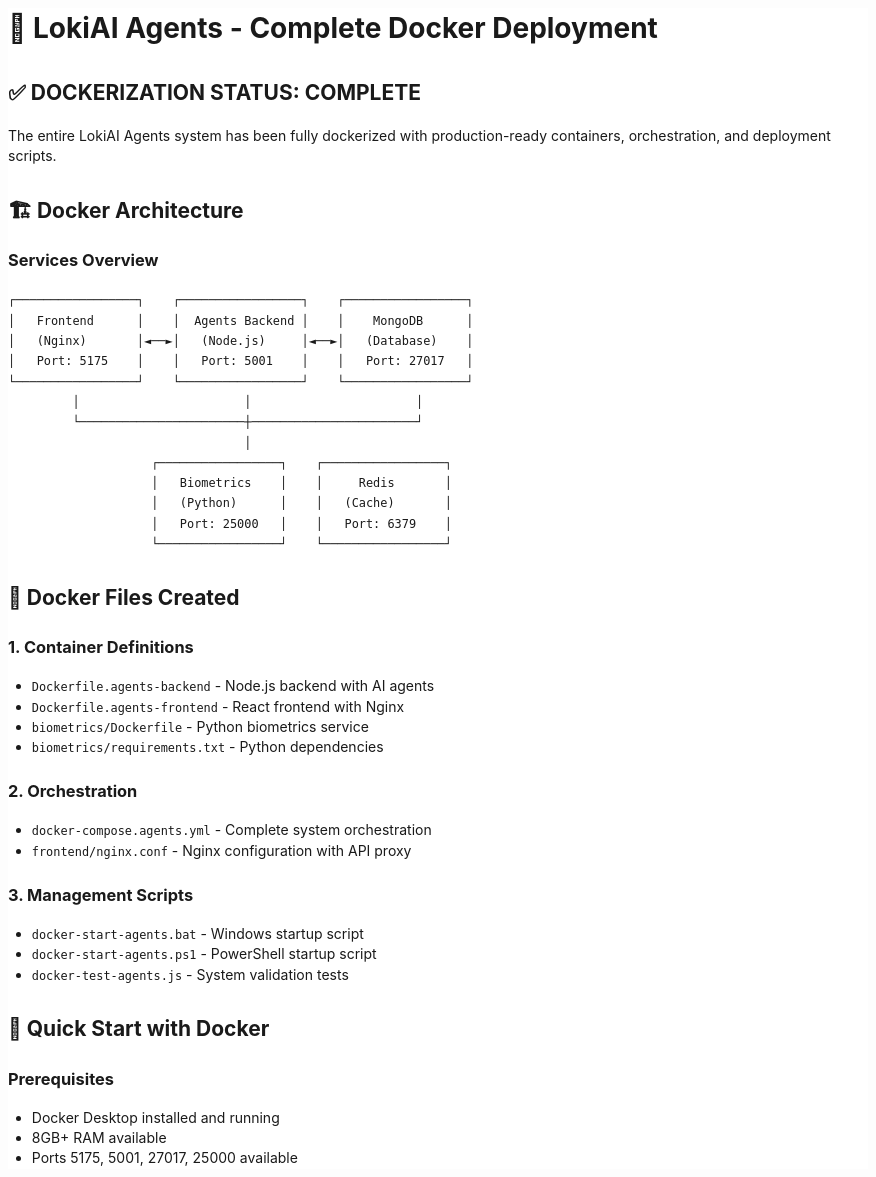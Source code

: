 # 🐳 LokiAI Agents - Complete Docker Deployment

## ✅ **DOCKERIZATION STATUS: COMPLETE**

The entire LokiAI Agents system has been fully dockerized with production-ready containers, orchestration, and deployment scripts.

## 🏗️ **Docker Architecture**

### **Services Overview**
```
┌─────────────────┐    ┌─────────────────┐    ┌─────────────────┐
│   Frontend      │    │  Agents Backend │    │    MongoDB      │
│   (Nginx)       │◄──►│   (Node.js)     │◄──►│   (Database)    │
│   Port: 5175    │    │   Port: 5001    │    │   Port: 27017   │
└─────────────────┘    └─────────────────┘    └─────────────────┘
         │                       │                       │
         └───────────────────────┼───────────────────────┘
                                 │
                    ┌─────────────────┐    ┌─────────────────┐
                    │   Biometrics    │    │     Redis       │
                    │   (Python)      │    │   (Cache)       │
                    │   Port: 25000   │    │   Port: 6379    │
                    └─────────────────┘    └─────────────────┘
```

## 📁 **Docker Files Created**

### **1. Container Definitions**
- `Dockerfile.agents-backend` - Node.js backend with AI agents
- `Dockerfile.agents-frontend` - React frontend with Nginx
- `biometrics/Dockerfile` - Python biometrics service
- `biometrics/requirements.txt` - Python dependencies

### **2. Orchestration**
- `docker-compose.agents.yml` - Complete system orchestration
- `frontend/nginx.conf` - Nginx configuration with API proxy

### **3. Management Scripts**
- `docker-start-agents.bat` - Windows startup script
- `docker-start-agents.ps1` - PowerShell startup script
- `docker-test-agents.js` - System validation tests

## 🚀 **Quick Start with Docker**

### **Prerequisites**
- Docker Desktop installed and running
- 8GB+ RAM available
- Ports 5175, 5001, 27017, 25000 available
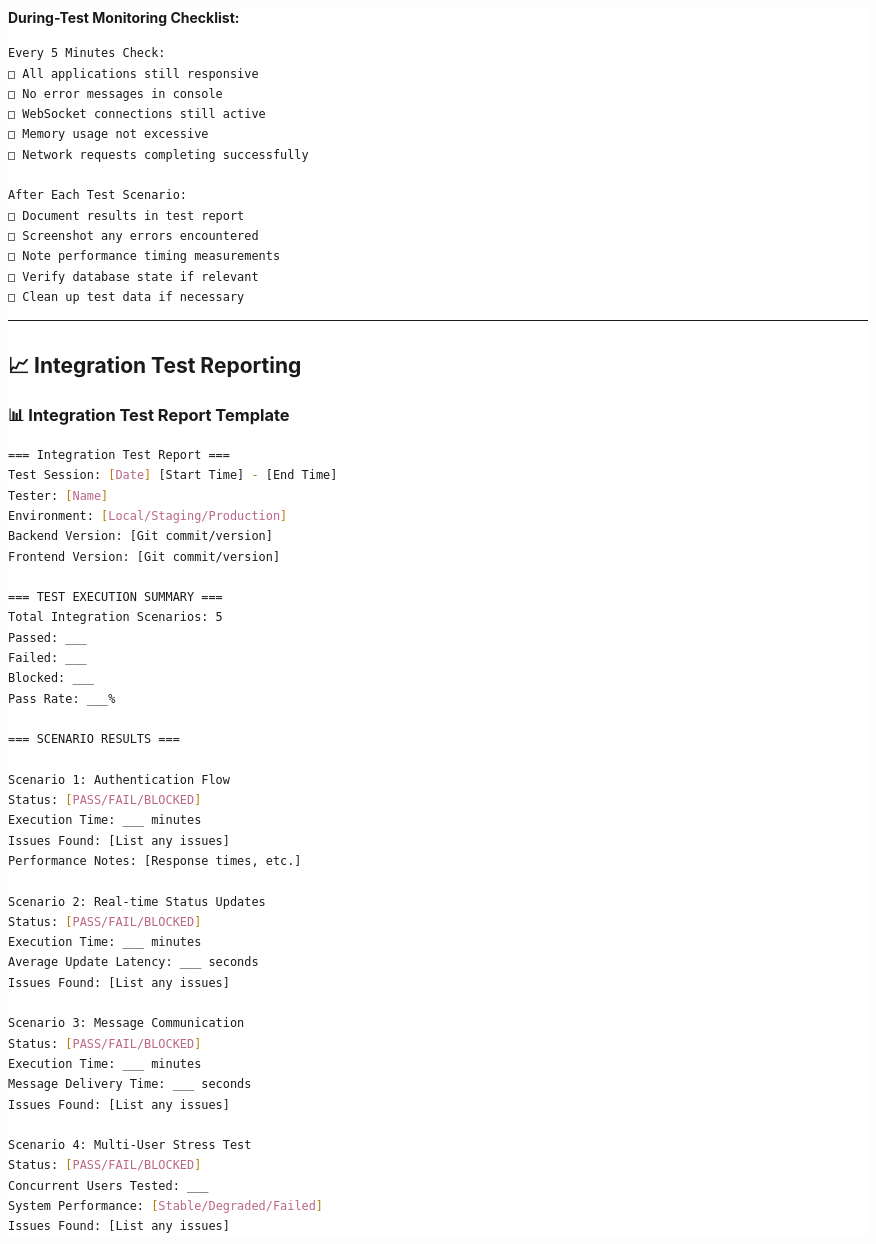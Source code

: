**During-Test Monitoring Checklist:**
```bash
Every 5 Minutes Check:
□ All applications still responsive
□ No error messages in console
□ WebSocket connections still active
□ Memory usage not excessive
□ Network requests completing successfully

After Each Test Scenario:
□ Document results in test report
□ Screenshot any errors encountered
□ Note performance timing measurements
□ Verify database state if relevant
□ Clean up test data if necessary
```

---

## 📈 **Integration Test Reporting**

### **📊 Integration Test Report Template**

```bash
=== Integration Test Report ===
Test Session: [Date] [Start Time] - [End Time]
Tester: [Name]
Environment: [Local/Staging/Production]
Backend Version: [Git commit/version]
Frontend Version: [Git commit/version]

=== TEST EXECUTION SUMMARY ===
Total Integration Scenarios: 5
Passed: ___
Failed: ___  
Blocked: ___
Pass Rate: ___%

=== SCENARIO RESULTS ===

Scenario 1: Authentication Flow
Status: [PASS/FAIL/BLOCKED]
Execution Time: ___ minutes
Issues Found: [List any issues]
Performance Notes: [Response times, etc.]

Scenario 2: Real-time Status Updates  
Status: [PASS/FAIL/BLOCKED]
Execution Time: ___ minutes
Average Update Latency: ___ seconds
Issues Found: [List any issues]

Scenario 3: Message Communication
Status: [PASS/FAIL/BLOCKED] 
Execution Time: ___ minutes
Message Delivery Time: ___ seconds
Issues Found: [List any issues]

Scenario 4: Multi-User Stress Test
Status: [PASS/FAIL/BLOCKED]
Concurrent Users Tested: ___
System Performance: [Stable/Degraded/Failed]
Issues Found: [List any issues]

```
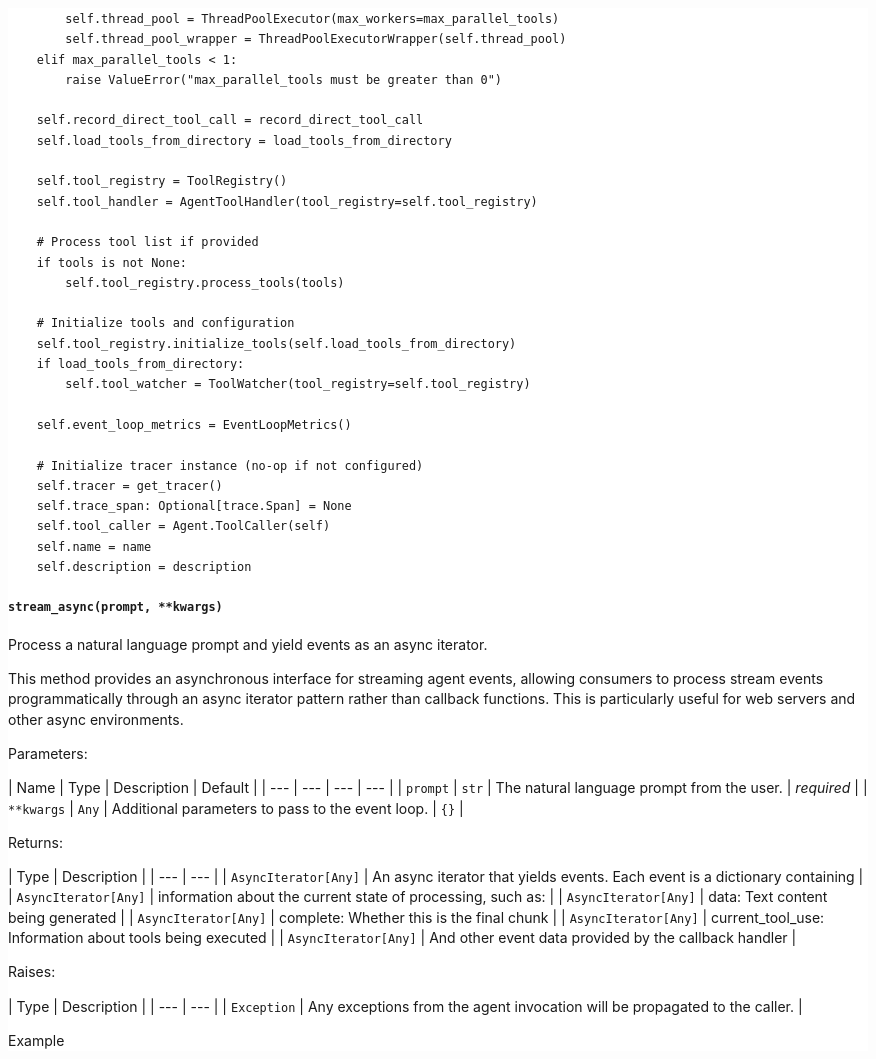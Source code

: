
 ```
        self.thread_pool = ThreadPoolExecutor(max_workers=max_parallel_tools)
        self.thread_pool_wrapper = ThreadPoolExecutorWrapper(self.thread_pool)
    elif max_parallel_tools < 1:
        raise ValueError("max_parallel_tools must be greater than 0")

    self.record_direct_tool_call = record_direct_tool_call
    self.load_tools_from_directory = load_tools_from_directory

    self.tool_registry = ToolRegistry()
    self.tool_handler = AgentToolHandler(tool_registry=self.tool_registry)

    # Process tool list if provided
    if tools is not None:
        self.tool_registry.process_tools(tools)

    # Initialize tools and configuration
    self.tool_registry.initialize_tools(self.load_tools_from_directory)
    if load_tools_from_directory:
        self.tool_watcher = ToolWatcher(tool_registry=self.tool_registry)

    self.event_loop_metrics = EventLoopMetrics()

    # Initialize tracer instance (no-op if not configured)
    self.tracer = get_tracer()
    self.trace_span: Optional[trace.Span] = None
    self.tool_caller = Agent.ToolCaller(self)
    self.name = name
    self.description = description

```

#### `stream_async(prompt, **kwargs)`

Process a natural language prompt and yield events as an async iterator.

This method provides an asynchronous interface for streaming agent events, allowing consumers to process stream events programmatically through an async iterator pattern rather than callback functions. This is particularly useful for web servers and other async environments.

Parameters:

| Name | Type | Description | Default | | --- | --- | --- | --- | | `prompt` | `str` | The natural language prompt from the user. | *required* | | `**kwargs` | `Any` | Additional parameters to pass to the event loop. | `{}` |

Returns:

| Type | Description | | --- | --- | | `AsyncIterator[Any]` | An async iterator that yields events. Each event is a dictionary containing | | `AsyncIterator[Any]` | information about the current state of processing, such as: | | `AsyncIterator[Any]` | data: Text content being generated | | `AsyncIterator[Any]` | complete: Whether this is the final chunk | | `AsyncIterator[Any]` | current_tool_use: Information about tools being executed | | `AsyncIterator[Any]` | And other event data provided by the callback handler |

Raises:

| Type | Description | | --- | --- | | `Exception` | Any exceptions from the agent invocation will be propagated to the caller. |

Example

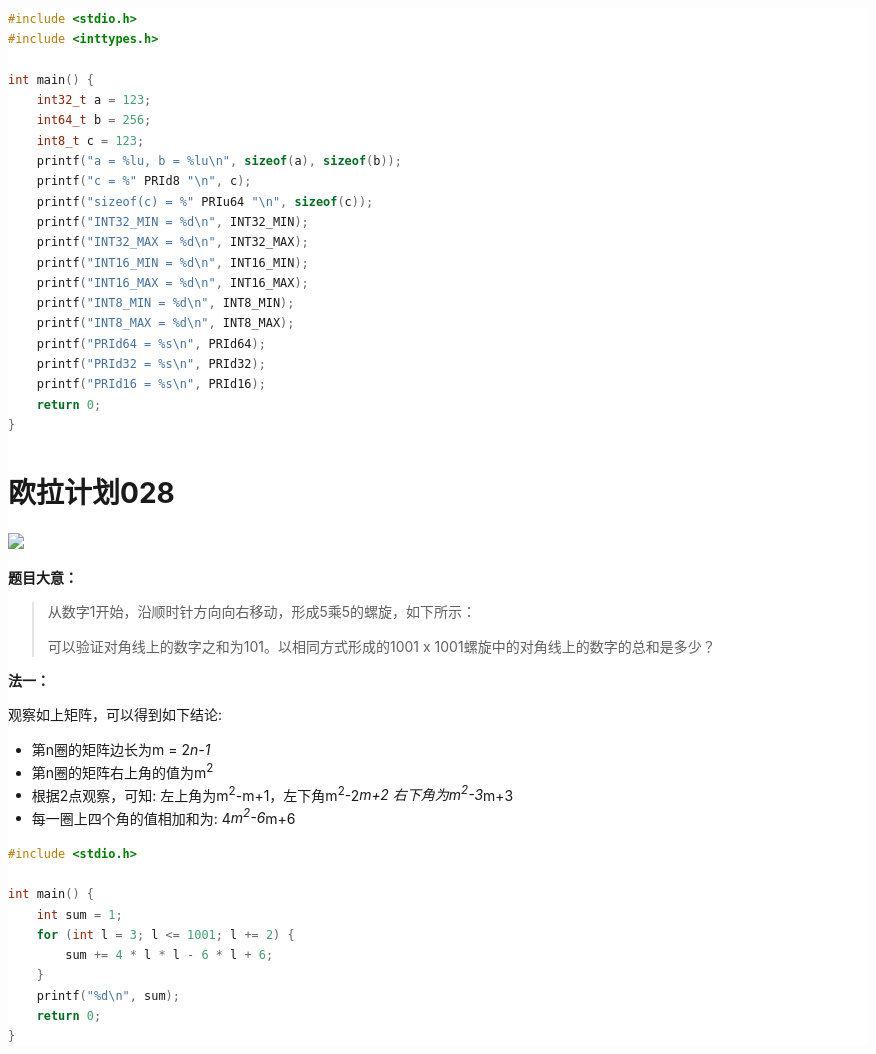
 ```c
#include <stdio.h>
#include <inttypes.h>

int main() {
    int32_t a = 123;
    int64_t b = 256;
    int8_t c = 123;
    printf("a = %lu, b = %lu\n", sizeof(a), sizeof(b));
    printf("c = %" PRId8 "\n", c);
    printf("sizeof(c) = %" PRIu64 "\n", sizeof(c));
    printf("INT32_MIN = %d\n", INT32_MIN);
    printf("INT32_MAX = %d\n", INT32_MAX);
    printf("INT16_MIN = %d\n", INT16_MIN);
    printf("INT16_MAX = %d\n", INT16_MAX);
    printf("INT8_MIN = %d\n", INT8_MIN);
    printf("INT8_MAX = %d\n", INT8_MAX);
    printf("PRId64 = %s\n", PRId64);
    printf("PRId32 = %s\n", PRId32);
    printf("PRId16 = %s\n", PRId16);
    return 0;
}
```

# 欧拉计划028

![](http://miracle0609.oss-cn-beijing.aliyuncs.com/miracle0609/img/20200802110843.png)

**题目大意：**

> 从数字1开始，沿顺时针方向向右移动，形成5乘5的螺旋，如下所示：
>
> 可以验证对角线上的数字之和为101。以相同方式形成的1001 x 1001螺旋中的对角线上的数字的总和是多少？

**法一：**

观察如上矩阵，可以得到如下结论:

- 第n圈的矩阵边长为m = 2*n-1*
- 第n圈的矩阵右上角的值为m<sup>2</sup>
- 根据2点观察，可知:
左上角为m<sup>2</sup>-m+1，左下角m<sup>2</sup>-2*m+2
右下角为m<sup>2</sup>-3*m+3
- 每一圈上四个角的值相加和为: 4*m<sup>2</sup>-6*m+6

```c
#include <stdio.h>

int main() {
    int sum = 1;
    for (int l = 3; l <= 1001; l += 2) {
        sum += 4 * l * l - 6 * l + 6;
    }
    printf("%d\n", sum);
    return 0;
}
```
☆ ☆ ☆ ☆ ☆ ☆ ☆
**PROBLEM TO WORK ON**
In the lines above, find the word "configuration" and copy every line it occurs in.

**TASK OUTPUT**
- `frontend/nginx.conf` - Nginx configuration with API proxy
    # Initialize tools and configuration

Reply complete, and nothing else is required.